Но прежде чем я оказался под водой, меня, словно по косточкам, собирали на берегу. На песчаной площадке у Кокорева создавались мои первые «плети»: трубы сваривали в секции длиной 200 м. Каждая такая секция проходила жесткую проверку. Меня наполняли керосином под давлением, втрое превышающим рабочие нормы. Если бы я не справился, то не смог бы выжить под Ладожскими водами. Только после этого на меня наносили битум — броню, которая должна была выдержать коррозию, течения и время.
Когда секции становились достаточно длинными, их вытягивали в озеро по роликовым дорожкам. Буксирный пароход тянул за собой участок моего будущего тела, а на берегу к его концу приваривали следующую плеть. Так я рос — сначала до километра, затем до двух. Чтобы я не пошел ко дну раньше времени, к моим стальным ребрам привязывали бревна. Чтобы удержаться, пока не придет время. А когда пришло — я опустился вниз, прямиком на дно.

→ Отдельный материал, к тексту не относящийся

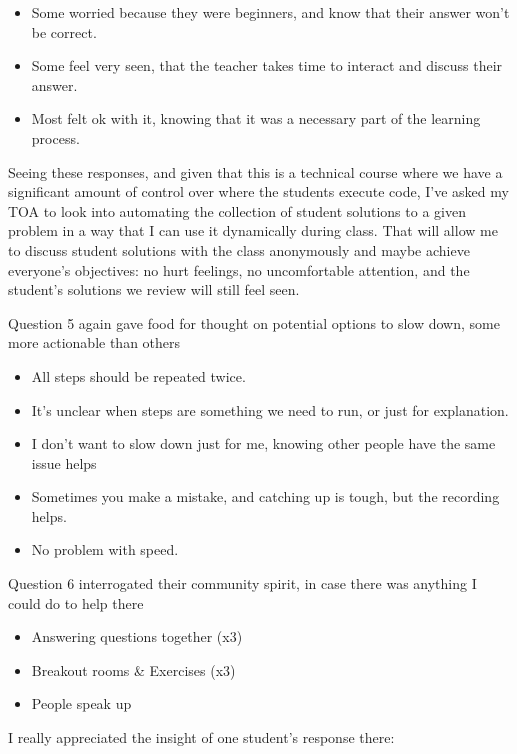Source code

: \documentclass[paper=a4,justified,a4paper]{tufte-handout}
\providecommand{\tightlist}{%
  \setlength{\itemsep}{0pt}\setlength{\parskip}{0pt}}
\begin{document}
\begin{itemize}
\tightlist
\item
  Some worried because they were beginners, and know that their answer
  won't be correct.
\item
  Some feel very seen, that the teacher takes time to interact and
  discuss their answer.
\item
  Most felt ok with it, knowing that it was a necessary part of the
  learning process.
\end{itemize}

Seeing these responses, and given that this is a technical course where
we have a significant amount of control over where the students execute
code, I've asked my TOA to look into automating the collection of
student solutions to a given problem in a way that I can use it
dynamically during class. That will allow me to discuss student
solutions with the class anonymously and maybe achieve everyone's
objectives: no hurt feelings, no uncomfortable attention, and the
student's solutions we review will still feel seen.

Question 5 again gave food for thought on potential options to slow
down, some more actionable than others

\begin{itemize}
\tightlist
\item
  All steps should be repeated twice.
\item
  It's unclear when steps are something we need to run, or just for
  explanation.
\item
  I don't want to slow down just for me, knowing other people have the
  same issue helps
\item
  Sometimes you make a mistake, and catching up is tough, but the
  recording helps.
\item
  No problem with speed.
\end{itemize}

Question 6 interrogated their community spirit, in case there was
anything I could do to help there

\begin{itemize}
\tightlist
\item
  Answering questions together (x3)
\item
  Breakout rooms \& Exercises (x3)
\item
  People speak up
\end{itemize}

I really appreciated the insight of one student's response there:
\end{document}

Однажды Ладога воспротивилась мне. Первую плеть унесло штормом — мощная волна разорвала крепления, и вся конструкция ушла в глубину. Это было похоже на то, как будто часть меня исчезла, даже не успев стать мной.
На дно я лег в середине июня: 27 км по пескам, скатам, под постоянным риском обстрела. Еще 8 км — по берегу, где траншеи ждали мои участки, сваренные в 40‑метровые сегменты. Надо мной уже стояли резервуарные парки, наливная эстакада, насосные станции. Люди сделали все, чтобы и я смог сделать то же самое — все возможное, ради сохранения их жизней.
Моя пропускная способность составляла около 150 т в сутки. А потом — больше 47 тыс. т топлива в течение 1942–1943 годов. Столько я передал городу, которому был необходим каждый литр. Я работал в тишине, скрытый под водой. Но я знал, что наверху — жизнь.
Немецкие самолеты так и не нашли меня. И это стало моей главной наградой.
Много лет спустя люди снова пришли туда, где я начинался — к Кареджской косе. Заросли скрывали остатки резервуаров, бетонное обвалование, фрагменты конструкции. Волонтеры и поисковики «Обелиска», специалисты «Транснефть — Балтика», представители музея «Кобона: Дорога жизни» и ВИЦ «Дорога жизни» осторожно очищали землю. И однажды металлический блеск показался между корней. Это был я — кусок моей стальной кожи, пролежавший в тишине восемь десятилетий.
Меня подняли и разделили на несколько частей. Теперь я живу в музее «Кобона: Дорога жизни» и скоро поселюсь в музеях Петербурга и Ленинградской области, чтобы говорить на языке истории.
Сегодня меня называют «Артерией жизни». Думаю, это не потому, что я стал легендой. А потому что в дни, когда Ленинград дышал тяжело, я отдавал ему все, что мог. И город выжил.